Wang Peng, Sidney John, Dow Courtney, Mothé Bianca, Sette Alessandro, Peters Bjoern
La Jolla Institute for Allergy and Immunology, La Jolla, California, United States of America.
PLoS Comput Biol. 2008 Apr 4;4(4):e1000048. doi: 10.1371/journal.pcbi.1000048.

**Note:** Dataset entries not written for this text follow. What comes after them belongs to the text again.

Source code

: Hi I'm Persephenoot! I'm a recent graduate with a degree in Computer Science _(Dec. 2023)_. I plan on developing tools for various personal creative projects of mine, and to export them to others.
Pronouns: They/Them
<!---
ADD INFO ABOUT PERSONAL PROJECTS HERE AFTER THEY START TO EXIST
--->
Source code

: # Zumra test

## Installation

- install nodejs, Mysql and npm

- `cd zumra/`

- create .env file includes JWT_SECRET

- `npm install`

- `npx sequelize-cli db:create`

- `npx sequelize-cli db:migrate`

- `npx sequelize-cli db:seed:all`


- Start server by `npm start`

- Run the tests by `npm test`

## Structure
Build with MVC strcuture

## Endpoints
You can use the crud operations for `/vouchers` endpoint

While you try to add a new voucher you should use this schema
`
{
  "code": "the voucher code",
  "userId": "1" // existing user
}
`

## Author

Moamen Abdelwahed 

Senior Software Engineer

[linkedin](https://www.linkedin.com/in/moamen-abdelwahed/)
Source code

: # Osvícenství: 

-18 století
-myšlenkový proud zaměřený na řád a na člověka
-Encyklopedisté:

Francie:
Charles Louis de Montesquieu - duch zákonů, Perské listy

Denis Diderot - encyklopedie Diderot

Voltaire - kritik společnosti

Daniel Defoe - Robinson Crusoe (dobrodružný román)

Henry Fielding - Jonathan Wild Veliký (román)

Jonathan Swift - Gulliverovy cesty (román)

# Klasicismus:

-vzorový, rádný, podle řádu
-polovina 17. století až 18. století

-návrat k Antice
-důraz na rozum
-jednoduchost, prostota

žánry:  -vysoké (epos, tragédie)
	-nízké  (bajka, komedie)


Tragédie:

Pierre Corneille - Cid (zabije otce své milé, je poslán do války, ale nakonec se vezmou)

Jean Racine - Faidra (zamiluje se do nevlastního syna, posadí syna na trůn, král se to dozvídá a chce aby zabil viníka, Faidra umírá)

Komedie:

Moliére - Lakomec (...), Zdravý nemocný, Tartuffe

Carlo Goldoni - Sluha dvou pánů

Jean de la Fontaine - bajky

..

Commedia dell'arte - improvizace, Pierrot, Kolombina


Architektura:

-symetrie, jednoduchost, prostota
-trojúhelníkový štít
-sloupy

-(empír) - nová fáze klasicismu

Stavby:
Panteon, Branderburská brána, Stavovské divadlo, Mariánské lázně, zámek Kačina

The identification of MHC class II restricted peptide epitopes is an important goal in immunological research. A number of computational tools have been developed for this purpose, but there is a lack of large-scale systematic evaluation of their performance. Herein, we used a comprehensive dataset consisting of more than 10,000 previously unpublished MHC-peptide binding affinities, 29 peptide/MHC crystal structures, and 664 peptides experimentally tested for CD4+ T cell responses to systematically evaluate the performances of publicly available MHC class II binding prediction tools. While in selected instances the best tools were associated with AUC values up to 0.86, in general, class II predictions did not perform as well as historically noted for class I predictions. It appears that the ability of MHC class II molecules to bind variable length peptides, which requires the correct assignment of peptide binding cores, is a critical factor limiting the performance of existing prediction tools. To improve performance, we implemented a consensus prediction approach that combines methods with top performances. We show that this consensus approach achieved best overall performance. Finally, we make the large datasets used publicly available as a benchmark to facilitate further development of MHC class II binding peptide prediction methods.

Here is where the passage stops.